Late 1957, the public caught the first glimpses of the Edsel, the new and revolutionary car in a series of flashy TV commercials. In one, the narrator spoke off-screen as different individuals drove up in each of the four new 1958 Edsel series for everyone to drool over. The occupants were smiling and carefree. There was the Citation, the Corsair, the Pacer, and the Ranger. In another commercial, the narrator was in the Edsel, pointing out the many new features of the car, such as the self-adjusting brakes, and the Teletouch Drive push-buttons on the steering wheel--where the horn normally is--that operated the automatic transmission. We also saw the space-age, rolling-dome speedometer, and, of course, the unique never-before grill design. Still another commercial spoke of the 3 different station wagons, the Bermuda, the Roundup, and the Villager. Other commercials bragged on about how the mere flick of a switch on the dash could open the trunk. Another switch opened the hood. Dash lights would flash on when certain fluid levels were low. And the transmission would lock in “Park” until the ignition was turned. As part of the different Edsel series were 18 models, with 90 different colors to pick from.

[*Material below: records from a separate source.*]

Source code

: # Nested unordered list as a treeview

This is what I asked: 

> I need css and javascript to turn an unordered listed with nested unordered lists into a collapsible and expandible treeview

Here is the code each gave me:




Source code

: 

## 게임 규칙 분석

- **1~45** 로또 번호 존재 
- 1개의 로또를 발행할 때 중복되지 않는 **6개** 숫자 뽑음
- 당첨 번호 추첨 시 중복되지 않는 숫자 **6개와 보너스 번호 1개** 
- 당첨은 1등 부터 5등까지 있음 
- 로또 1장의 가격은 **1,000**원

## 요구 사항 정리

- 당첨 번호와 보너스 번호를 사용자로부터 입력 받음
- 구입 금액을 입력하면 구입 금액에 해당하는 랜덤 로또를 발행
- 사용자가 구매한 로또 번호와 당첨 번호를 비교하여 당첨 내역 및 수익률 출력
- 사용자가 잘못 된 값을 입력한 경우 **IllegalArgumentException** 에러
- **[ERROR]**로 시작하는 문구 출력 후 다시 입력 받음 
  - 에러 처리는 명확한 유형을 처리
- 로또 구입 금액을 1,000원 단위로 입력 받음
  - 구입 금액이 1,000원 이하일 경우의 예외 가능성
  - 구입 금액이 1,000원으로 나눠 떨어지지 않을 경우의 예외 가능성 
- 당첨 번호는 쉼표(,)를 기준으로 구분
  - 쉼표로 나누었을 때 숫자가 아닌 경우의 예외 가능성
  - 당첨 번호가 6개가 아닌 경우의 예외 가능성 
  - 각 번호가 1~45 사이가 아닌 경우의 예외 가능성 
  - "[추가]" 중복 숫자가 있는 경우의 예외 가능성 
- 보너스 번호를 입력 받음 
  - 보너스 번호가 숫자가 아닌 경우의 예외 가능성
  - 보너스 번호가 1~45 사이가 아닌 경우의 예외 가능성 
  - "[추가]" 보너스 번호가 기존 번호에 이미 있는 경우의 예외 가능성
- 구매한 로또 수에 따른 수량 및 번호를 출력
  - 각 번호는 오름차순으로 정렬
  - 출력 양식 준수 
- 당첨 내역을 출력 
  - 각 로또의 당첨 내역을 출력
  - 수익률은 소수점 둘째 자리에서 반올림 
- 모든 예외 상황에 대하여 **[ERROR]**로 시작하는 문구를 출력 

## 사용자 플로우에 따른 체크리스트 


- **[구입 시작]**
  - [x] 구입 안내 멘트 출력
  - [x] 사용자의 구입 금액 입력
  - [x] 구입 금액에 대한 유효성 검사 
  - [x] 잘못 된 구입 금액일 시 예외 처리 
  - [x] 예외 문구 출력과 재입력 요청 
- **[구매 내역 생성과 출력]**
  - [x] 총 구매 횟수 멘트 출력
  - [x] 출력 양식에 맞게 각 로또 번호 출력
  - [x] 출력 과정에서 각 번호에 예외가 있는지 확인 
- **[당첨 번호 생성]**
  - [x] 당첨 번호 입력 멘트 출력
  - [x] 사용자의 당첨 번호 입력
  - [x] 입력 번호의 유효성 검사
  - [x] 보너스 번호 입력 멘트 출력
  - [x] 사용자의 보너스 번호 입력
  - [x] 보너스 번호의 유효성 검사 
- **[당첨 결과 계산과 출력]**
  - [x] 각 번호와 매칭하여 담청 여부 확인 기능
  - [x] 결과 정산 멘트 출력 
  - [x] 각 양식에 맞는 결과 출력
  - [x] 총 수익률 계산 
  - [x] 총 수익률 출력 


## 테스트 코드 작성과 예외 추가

Edsel sponsored the show, Wagon Train, a popular western in the late 1950s. In one of the commercials, the show’s star Ward Bond drove an Edsel and with the camera position in the front seat talked about its handling and toughness over the dirt road he was driving on. Many slogans came from all the above TV spots. “Driving an Edsel is an experience no man should miss…YOU can afford an Edsel.” How about, “Owning an Edsel is like falling in love,” according to one attractive woman. And, “Edsel gives you more of everything,” stated one narrator, very boldly.
The Edsel hype started two years before in 1955, when Ford Motor Company decided they needed another line to compete with Chrysler and General Motors. Ford especially wanted parity with GM. “Beat GM” was Ford’s new in-house slogan. This car would be in the mid-range. It was designated the E-Car at first, which stood for Experimental Car. It would be a completely new division, as Lincoln and Mercury were, with its own retail organization, its own staff and its own dealers...over 1,000 dealers in all, bringing the total number of Ford dealers to about 10,000. GM at the time had about 16,000 dealers.
“The Edsel is coming! The Edsel is coming!” The Detroit press and others across the country picked it up. It looked like this car of the future was going to be the greatest achievement since sliced bread…or the splitting of the atom! No one was allowed to see this new mystery car that everyone was talking about. People at Ford were sworn to secrecy. Dealers were told to keep the cars covered up until the national unveiling, or they would face losing their dealerships.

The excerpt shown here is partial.